If you find doodling relaxing, there’s science that supports your opinion. A number of studies suggest that art therapy and other creative activities can have positive effects on your brain, including stress reduction.
For example, some research has found that making art or just visiting an art museum can lower stress hormones like cortisol. Other studies say that sculpting and drawing can increase blood flow to the reward centers in your brain and increase the happiness hormone dopamine.
Working with a trained art therapist maximizes these results. However, you can also see some benefits from expressing your creativity on your own too. Try these ideas for using art to fight stress.
Tips for Using Art to Reduce Stress:
- Have fun. Your studio skills are less important than your attitude. Pick a project you find interesting and let go of expectations. Try to immerse yourself in the experience.
- Block out time. If you sit around waiting for inspiration to strike, your canvas may remain blank. Designate a portion of each day for creative efforts. You could start out with 15-minute sessions and work your way up.
- Design a space. It also helps to have one or more spots in your home where you can work on your masterpieces. Turn a guest room into your private studio. Keep your supplies in a portable caddy that you can carry to your backyard or sunroom, depending on the weather.
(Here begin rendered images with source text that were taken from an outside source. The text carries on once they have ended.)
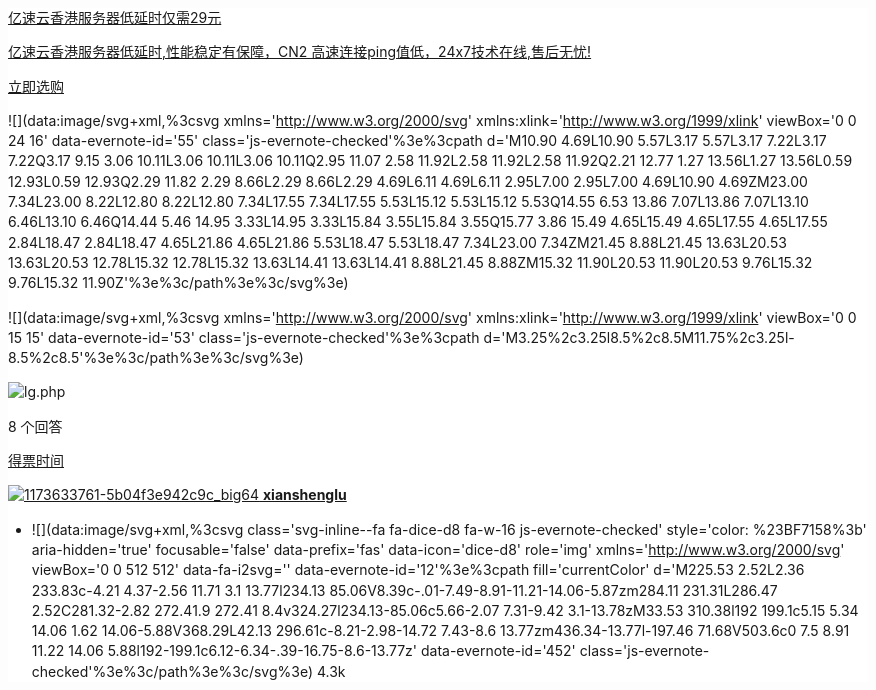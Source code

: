 [亿速云香港服务器低延时仅需29元](https://www.googleadservices.com/pagead/aclk?sa=L&ai=C8gD6HqLJX-2GBMbO2QTRl67QC7TQ5bhgi-2W7bMLrtCJ3pUOEAEgkdfZR2CdAaABwIvS1QLIAQGpAvz2QTl0g4Q-qAMBqgTYAU_Qqxm2rwrxquLumrh8d7D4njnB-c1Tc7qZ6vPoCV_lffzWxB3qsPdWMedZhulXSuW_rKMTYeZJq1WJmGnrdeBs0ADMgPvGn2br0OnzT5UVwqs4uaZcV6JTUxu_hbDb4HjhH5T_oewL8H7kjao6yq-ktuVlGyFYWnU94f0yOBtBDAMlyP_YAYqZRs11ZK4zNrInOAVggwF0a4bfvePO0QaniOByloW2NcBfp8-Wxgfa_KLp3loZ6klLa6gu-nFN6Lg-foqmyI5wG9MZss5cSy4pcB3ZBpgaAcAEytGIjv0CgAeo9K2qAagH1ckbqAfw2RuoB_LZG6gHlJixAqgHpd8bqAeOzhuoB5PYG6gHugaoB-6WsQKoB6a-G6gH7NUbqAfz0RuoB-zVG6gHltgb2AcB0ggJCIDhgEAQARgfsQnotiMT-7_6yIAKAZgLAcgLAbgMAdgTDYgUBQ&ae=1&num=1&cid=CAASPeRoJ82hafIowpge1KcNEm7aL6Twdd3dtWhEk37_pP8R9CgahwTZ1KiqgDskdA4DnLVYcHcrKlC-8FLVGJ8&sig=AOD64_08CBm-5cUK4l0xLEf_8993-emzLA&client=ca-pub-6330872677300335&nb=0&adurl=https://www.yisu.com/hk/huodong.html%3Ff%3Dgoogle%26plan%3Dhkfuwuqirenqun%26unit%3Drenqunshouzhong%26keyword%3Dhk%26eyisu%3Dgoogle20200101%26gclid%3DEAIaIQobChMI7Y3d76az7QIVRmeWCh3Riwu6EAEYASAAEgIcmvD_BwE)

[亿速云香港服务器低延时,性能稳定有保障，CN2 高速连接ping值低，24x7技术在线,售后无忧!](https://www.googleadservices.com/pagead/aclk?sa=L&ai=C8gD6HqLJX-2GBMbO2QTRl67QC7TQ5bhgi-2W7bMLrtCJ3pUOEAEgkdfZR2CdAaABwIvS1QLIAQGpAvz2QTl0g4Q-qAMBqgTYAU_Qqxm2rwrxquLumrh8d7D4njnB-c1Tc7qZ6vPoCV_lffzWxB3qsPdWMedZhulXSuW_rKMTYeZJq1WJmGnrdeBs0ADMgPvGn2br0OnzT5UVwqs4uaZcV6JTUxu_hbDb4HjhH5T_oewL8H7kjao6yq-ktuVlGyFYWnU94f0yOBtBDAMlyP_YAYqZRs11ZK4zNrInOAVggwF0a4bfvePO0QaniOByloW2NcBfp8-Wxgfa_KLp3loZ6klLa6gu-nFN6Lg-foqmyI5wG9MZss5cSy4pcB3ZBpgaAcAEytGIjv0CgAeo9K2qAagH1ckbqAfw2RuoB_LZG6gHlJixAqgHpd8bqAeOzhuoB5PYG6gHugaoB-6WsQKoB6a-G6gH7NUbqAfz0RuoB-zVG6gHltgb2AcB0ggJCIDhgEAQARgfsQnotiMT-7_6yIAKAZgLAcgLAbgMAdgTDYgUBQ&ae=1&num=1&cid=CAASPeRoJ82hafIowpge1KcNEm7aL6Twdd3dtWhEk37_pP8R9CgahwTZ1KiqgDskdA4DnLVYcHcrKlC-8FLVGJ8&sig=AOD64_08CBm-5cUK4l0xLEf_8993-emzLA&client=ca-pub-6330872677300335&nb=7&adurl=https://www.yisu.com/hk/huodong.html%3Ff%3Dgoogle%26plan%3Dhkfuwuqirenqun%26unit%3Drenqunshouzhong%26keyword%3Dhk%26eyisu%3Dgoogle20200101%26gclid%3DEAIaIQobChMI7Y3d76az7QIVRmeWCh3Riwu6EAEYASAAEgIcmvD_BwE)

[ 立即选购](https://www.googleadservices.com/pagead/aclk?sa=L&ai=C8gD6HqLJX-2GBMbO2QTRl67QC7TQ5bhgi-2W7bMLrtCJ3pUOEAEgkdfZR2CdAaABwIvS1QLIAQGpAvz2QTl0g4Q-qAMBqgTYAU_Qqxm2rwrxquLumrh8d7D4njnB-c1Tc7qZ6vPoCV_lffzWxB3qsPdWMedZhulXSuW_rKMTYeZJq1WJmGnrdeBs0ADMgPvGn2br0OnzT5UVwqs4uaZcV6JTUxu_hbDb4HjhH5T_oewL8H7kjao6yq-ktuVlGyFYWnU94f0yOBtBDAMlyP_YAYqZRs11ZK4zNrInOAVggwF0a4bfvePO0QaniOByloW2NcBfp8-Wxgfa_KLp3loZ6klLa6gu-nFN6Lg-foqmyI5wG9MZss5cSy4pcB3ZBpgaAcAEytGIjv0CgAeo9K2qAagH1ckbqAfw2RuoB_LZG6gHlJixAqgHpd8bqAeOzhuoB5PYG6gHugaoB-6WsQKoB6a-G6gH7NUbqAfz0RuoB-zVG6gHltgb2AcB0ggJCIDhgEAQARgfsQnotiMT-7_6yIAKAZgLAcgLAbgMAdgTDYgUBQ&ae=1&num=1&cid=CAASPeRoJ82hafIowpge1KcNEm7aL6Twdd3dtWhEk37_pP8R9CgahwTZ1KiqgDskdA4DnLVYcHcrKlC-8FLVGJ8&sig=AOD64_08CBm-5cUK4l0xLEf_8993-emzLA&client=ca-pub-6330872677300335&nb=8&adurl=https://www.yisu.com/hk/huodong.html%3Ff%3Dgoogle%26plan%3Dhkfuwuqirenqun%26unit%3Drenqunshouzhong%26keyword%3Dhk%26eyisu%3Dgoogle20200101%26gclid%3DEAIaIQobChMI7Y3d76az7QIVRmeWCh3Riwu6EAEYASAAEgIcmvD_BwE)

![](data:image/svg+xml,%3csvg xmlns='http://www.w3.org/2000/svg' xmlns:xlink='http://www.w3.org/1999/xlink' viewBox='0 0 24 16' data-evernote-id='55' class='js-evernote-checked'%3e%3cpath d='M10.90 4.69L10.90 5.57L3.17 5.57L3.17 7.22L3.17 7.22Q3.17 9.15 3.06 10.11L3.06 10.11L3.06 10.11Q2.95 11.07 2.58 11.92L2.58 11.92L2.58 11.92Q2.21 12.77 1.27 13.56L1.27 13.56L0.59 12.93L0.59 12.93Q2.29 11.82 2.29 8.66L2.29 8.66L2.29 4.69L6.11 4.69L6.11 2.95L7.00 2.95L7.00 4.69L10.90 4.69ZM23.00 7.34L23.00 8.22L12.80 8.22L12.80 7.34L17.55 7.34L17.55 5.53L15.12 5.53L15.12 5.53Q14.55 6.53 13.86 7.07L13.86 7.07L13.10 6.46L13.10 6.46Q14.44 5.46 14.95 3.33L14.95 3.33L15.84 3.55L15.84 3.55Q15.77 3.86 15.49 4.65L15.49 4.65L17.55 4.65L17.55 2.84L18.47 2.84L18.47 4.65L21.86 4.65L21.86 5.53L18.47 5.53L18.47 7.34L23.00 7.34ZM21.45 8.88L21.45 13.63L20.53 13.63L20.53 12.78L15.32 12.78L15.32 13.63L14.41 13.63L14.41 8.88L21.45 8.88ZM15.32 11.90L20.53 11.90L20.53 9.76L15.32 9.76L15.32 11.90Z'%3e%3c/path%3e%3c/svg%3e)

![](data:image/svg+xml,%3csvg xmlns='http://www.w3.org/2000/svg' xmlns:xlink='http://www.w3.org/1999/xlink' viewBox='0 0 15 15' data-evernote-id='53' class='js-evernote-checked'%3e%3cpath d='M3.25%2c3.25l8.5%2c8.5M11.75%2c3.25l-8.5%2c8.5'%3e%3c/path%3e%3c/svg%3e)

![lg.php](../_resources/b4491705564909da7f9eaf749dbbfbb1.gif)

8 个回答

 [得票](https://segmentfault.com/q/1010000016147496#comment-area)[时间](https://segmentfault.com/q/1010000016147496?sort=created#comment-area)

 [![1173633761-5b04f3e942c9c_big64](../_resources/382fbed58e0259b69bf0a422141eb9aa.jpg)  **xianshenglu**](https://segmentfault.com/u/xianshenglu)

- ![](data:image/svg+xml,%3csvg class='svg-inline--fa fa-dice-d8 fa-w-16 js-evernote-checked' style='color: %23BF7158%3b' aria-hidden='true' focusable='false' data-prefix='fas' data-icon='dice-d8' role='img' xmlns='http://www.w3.org/2000/svg' viewBox='0 0 512 512' data-fa-i2svg='' data-evernote-id='12'%3e%3cpath fill='currentColor' d='M225.53 2.52L2.36 233.83c-4.21 4.37-2.56 11.71 3.1 13.77l234.13 85.06V8.39c-.01-7.49-8.91-11.21-14.06-5.87zm284.11 231.31L286.47 2.52C281.32-2.82 272.41.9 272.41 8.4v324.27l234.13-85.06c5.66-2.07 7.31-9.42 3.1-13.78zM33.53 310.38l192 199.1c5.15 5.34 14.06 1.62 14.06-5.88V368.29L42.13 296.61c-8.21-2.98-14.72 7.43-8.6 13.77zm436.34-13.77l-197.46 71.68V503.6c0 7.5 8.91 11.22 14.06 5.88l192-199.1c6.12-6.34-.39-16.75-8.6-13.77z' data-evernote-id='452' class='js-evernote-checked'%3e%3c/path%3e%3c/svg%3e)  4.3k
- Experiment with different media. Are you feeling overwhelmed by choices? Start with something you liked as a child or visit your local library for ideas. Branch out when you’re ready for your next challenge.
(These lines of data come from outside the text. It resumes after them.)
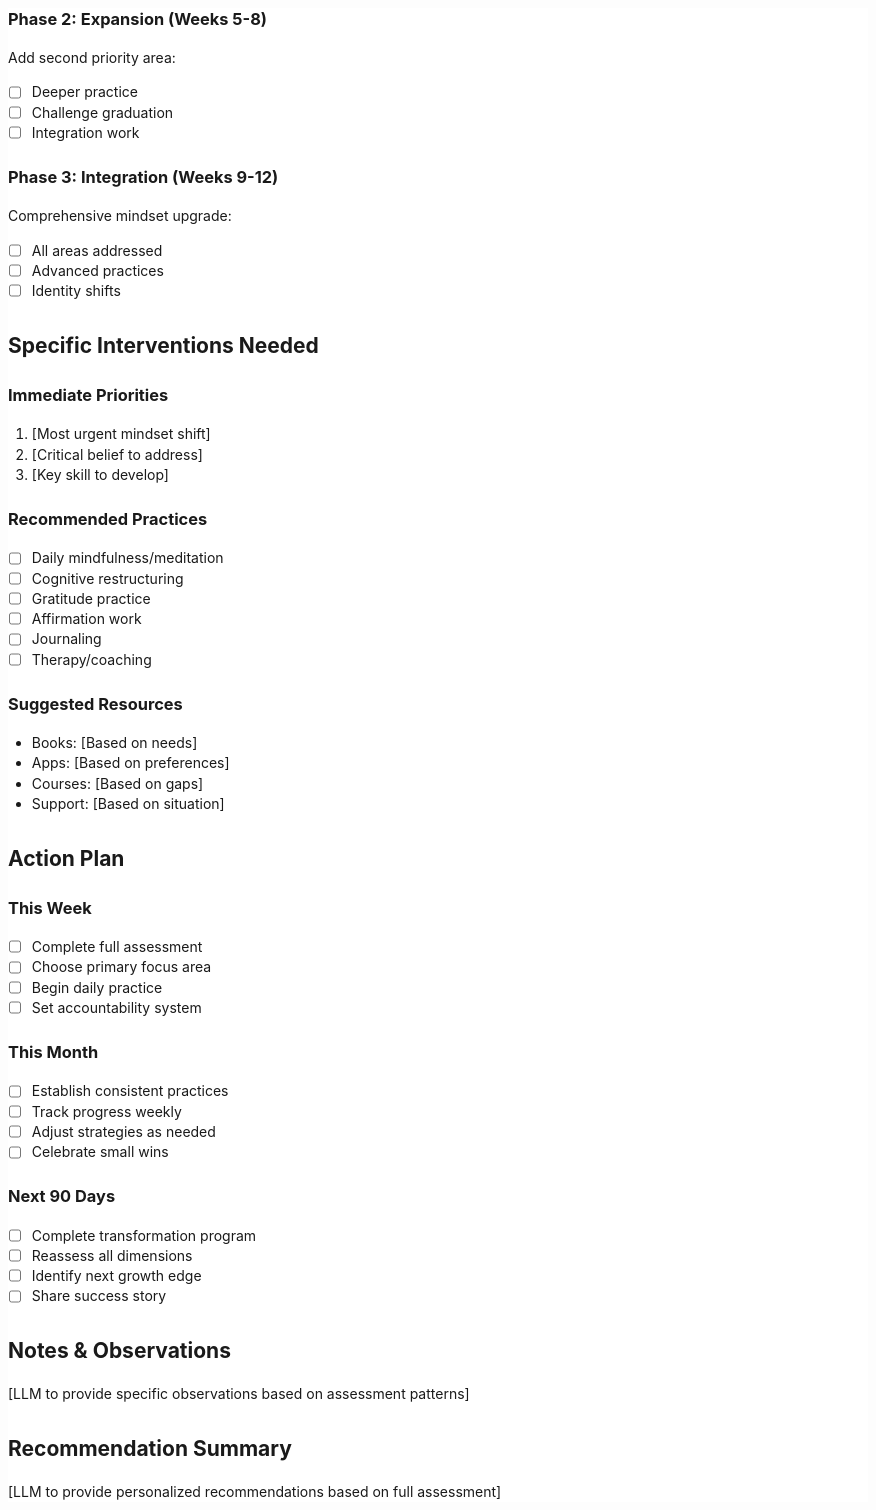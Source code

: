 ### Phase 2: Expansion (Weeks 5-8)
Add second priority area:
- [ ] Deeper practice
- [ ] Challenge graduation
- [ ] Integration work

### Phase 3: Integration (Weeks 9-12)
Comprehensive mindset upgrade:
- [ ] All areas addressed
- [ ] Advanced practices
- [ ] Identity shifts

## Specific Interventions Needed

### Immediate Priorities
1. [Most urgent mindset shift]
2. [Critical belief to address]
3. [Key skill to develop]

### Recommended Practices
- [ ] Daily mindfulness/meditation
- [ ] Cognitive restructuring
- [ ] Gratitude practice
- [ ] Affirmation work
- [ ] Journaling
- [ ] Therapy/coaching

### Suggested Resources
- Books: [Based on needs]
- Apps: [Based on preferences]
- Courses: [Based on gaps]
- Support: [Based on situation]

## Action Plan

### This Week
- [ ] Complete full assessment
- [ ] Choose primary focus area
- [ ] Begin daily practice
- [ ] Set accountability system

### This Month
- [ ] Establish consistent practices
- [ ] Track progress weekly
- [ ] Adjust strategies as needed
- [ ] Celebrate small wins

### Next 90 Days
- [ ] Complete transformation program
- [ ] Reassess all dimensions
- [ ] Identify next growth edge
- [ ] Share success story

## Notes & Observations
[LLM to provide specific observations based on assessment patterns]

## Recommendation Summary
[LLM to provide personalized recommendations based on full assessment]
- Take lessons. You can fight stress by drawing stick figures and building popsicle stick boxes. However, a little instruction might increase your motivation and help you to express yourself more fully.
- Try coloring books. The market for adult coloring books keeps growing, and it’s an easy way to begin. There’s even some evidence that coloring inside a shape is especially effective for enhancing your mood.
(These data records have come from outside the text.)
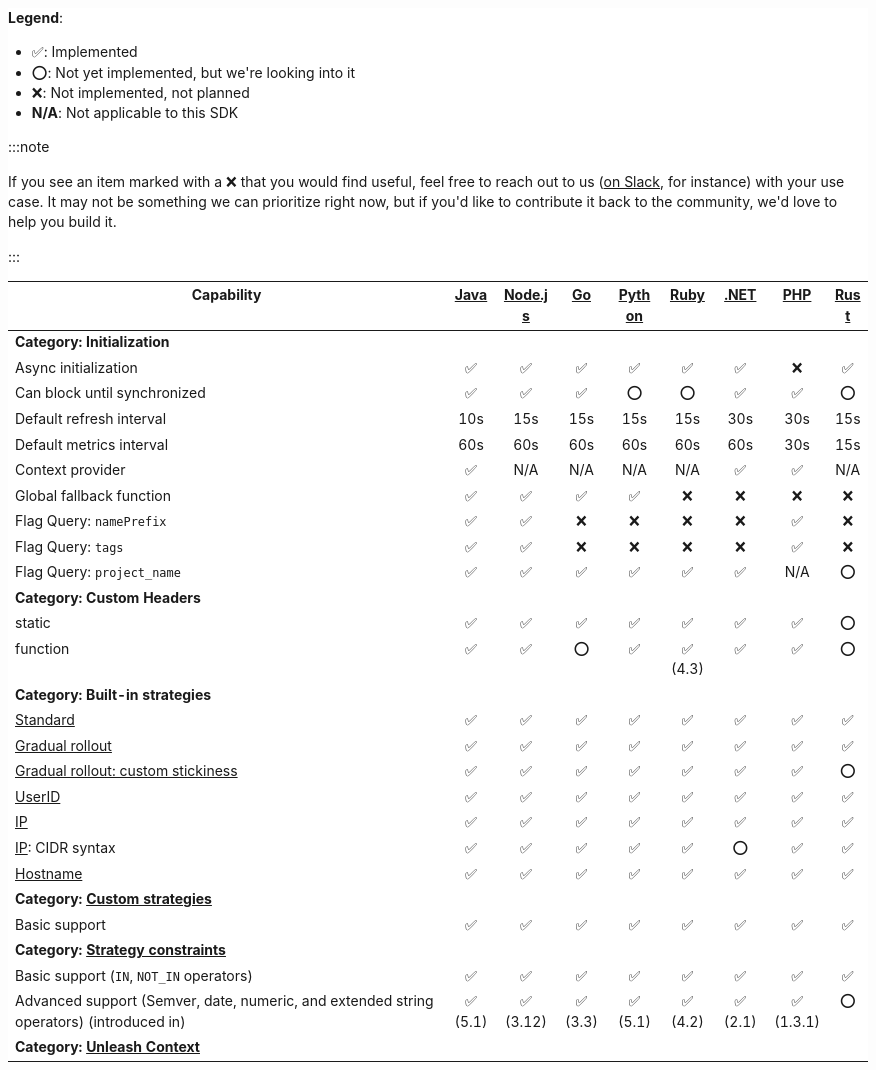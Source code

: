 **Legend**:

-   ✅: Implemented
-   ⭕: Not yet implemented, but we're looking into it
-   ❌: Not implemented, not planned
-   **N/A**: Not applicable to this SDK

:::note

If you see an item marked with a ❌ that you would find useful, feel free to reach out to us ([on Slack](https://slack.unleash.run/), for instance) with your use case. It may not be something we can prioritize right now, but if you'd like to contribute it back to the community, we'd love to help you build it.

:::



| Capability | [Java](/docs/generated/sdks/server-side/java.md) | [Node.js](/docs/generated/sdks/server-side/node.md) | [Go](/docs/generated/sdks/server-side/go.md) | [Python](/docs/generated/sdks/server-side/python.md) | [Ruby](/docs/generated/sdks/server-side/ruby.md) | [.NET](/docs/generated/sdks/server-side/dotnet.md) | [PHP](/docs/generated/sdks/server-side/php.md) | [Rust](/docs/generated/sdks/server-side/rust.md) |
| --- | :-: | :-: | :-: | :-: | :-: | :-: | :-: | :-: |
| **Category: Initialization** |  |  |  |  |  |  |  |  |
| Async initialization | ✅ | ✅ | ✅ | ✅ | ✅ | ✅ | ❌ | ✅ |
| Can block until synchronized | ✅ | ✅ | ✅ | ⭕ | ⭕ | ✅ | ✅ | ⭕ |
| Default refresh interval | 10s | 15s | 15s | 15s | 15s | 30s | 30s | 15s |
| Default metrics interval | 60s | 60s | 60s | 60s | 60s | 60s | 30s | 15s |
| Context provider | ✅ | N/A | N/A | N/A | N/A | ✅ | ✅ | N/A |
| Global fallback function | ✅ | ✅ | ✅ | ✅ | ❌ | ❌ | ❌ | ❌ |
| Flag Query: `namePrefix` | ✅ | ✅ | ❌ | ❌ | ❌ | ❌ | ✅ | ❌ |
| Flag Query: `tags` | ✅ | ✅ | ❌ | ❌ | ❌ | ❌ | ✅ | ❌ |
| Flag Query: `project_name` | ✅ | ✅ | ✅ | ✅ | ✅ | ✅ | N/A | ⭕ |
| **Category: Custom Headers** |  |  |  |  |  |  |  |  |
| static | ✅ | ✅ | ✅ | ✅ | ✅ | ✅ | ✅ | ⭕ |
| function | ✅ | ✅ | ⭕ | ✅ | ✅ (4.3) | ✅ | ✅ | ⭕ |
| **Category: Built-in strategies** |  |  |  |  |  |  |  |  |
| [Standard](../reference/activation-strategies#standard) | ✅ | ✅ | ✅ | ✅ | ✅ | ✅ | ✅ | ✅ |
| [Gradual rollout](../reference/activation-strategies#gradual-rollout) | ✅ | ✅ | ✅ | ✅ | ✅ | ✅ | ✅ | ✅ |
| [Gradual rollout: custom stickiness](../reference/activation-strategies#customize-stickiness-beta) | ✅ | ✅ | ✅ | ✅ | ✅ | ✅ | ✅ | ⭕ |
| [UserID](../reference/activation-strategies#userids) | ✅ | ✅ | ✅ | ✅ | ✅ | ✅ | ✅ | ✅ |
| [IP](../reference/activation-strategies#ips) | ✅ | ✅ | ✅ | ✅ | ✅ | ✅ | ✅ | ✅ |
| [IP](../reference/activation-strategies#ips): CIDR syntax | ✅ | ✅ | ✅ | ✅ | ✅ | ⭕ | ✅ | ✅ |
| [Hostname](../reference/activation-strategies#hostnames) | ✅ | ✅ | ✅ | ✅ | ✅ | ✅ | ✅ | ✅ |
| **Category: [Custom strategies](../custom-activation-strategies.md)** |  |  |  |  |  |  |  |  |
| Basic support | ✅ | ✅ | ✅ | ✅ | ✅ | ✅ | ✅ | ✅ |
| <span id="strategy-constraints">**Category: [Strategy constraints](../strategy-constraints.md)**</span> |  |  |  |  |  |  |  |  |
| Basic support (`IN`, `NOT_IN` operators) | ✅ | ✅ | ✅ | ✅ | ✅ | ✅ | ✅ | ✅ |
| <span id="strategy-constraints-advanced-support">Advanced support (Semver, date, numeric, and extended string operators)</span> (introduced in) | ✅ (5.1) | ✅ (3.12) | ✅ (3.3) | ✅ (5.1) | ✅ (4.2) | ✅ (2.1) | ✅ (1.3.1) | ⭕ |
| **Category: [Unleash Context](../reference/unleash-context)** |  |  |  |  |  |  |  |  |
- Share your works. Talk about your art with others. Join social media groups for painters and potters. You can give each other constructive feedback and post pictures about what you’re doing.
- Find an art therapist. Working with a professional is likely to have more impact, as you’ll have more opportunities for discussion and reflection. Contact your local chapter of the American Art Therapy Association to find resources near you.
Other Natural Methods for Reducing Stress:
- Strengthen your focus. Make your art projects part of your self-care. Train yourself to make conscious decisions and focus on one activity at a time.
- Eat healthy. Choose foods that help to reduce stress and stabilize your mood. Ensure that your diet includes plenty of complex carbohydrates, vitamins, and omega-3 fatty acids. Limit alcohol, caffeine, and added sugars.
- Sleep well. Adequate amounts of high-quality rest make you more resilient too. Stick to a consistent bedtime that allows you to wake up naturally feeling refreshed and recharged.
- Stay active. Physical exercise is another constructive method for dealing with daily pressures. You may even enjoy some creative breakthroughs while you’re lifting weights or swimming laps.
- Consider counseling. Simple arts and crafts are a pleasant way to spend your time, but you may need more assistance if you’re dealing with significant anxiety or depression. Talk with your doctor about art therapy and other treatment options appropriate for your individual needs.
Make art part of your daily life. Fight stress with your own creative activities or find an art therapist who can help you focus on your personal development and empowerment.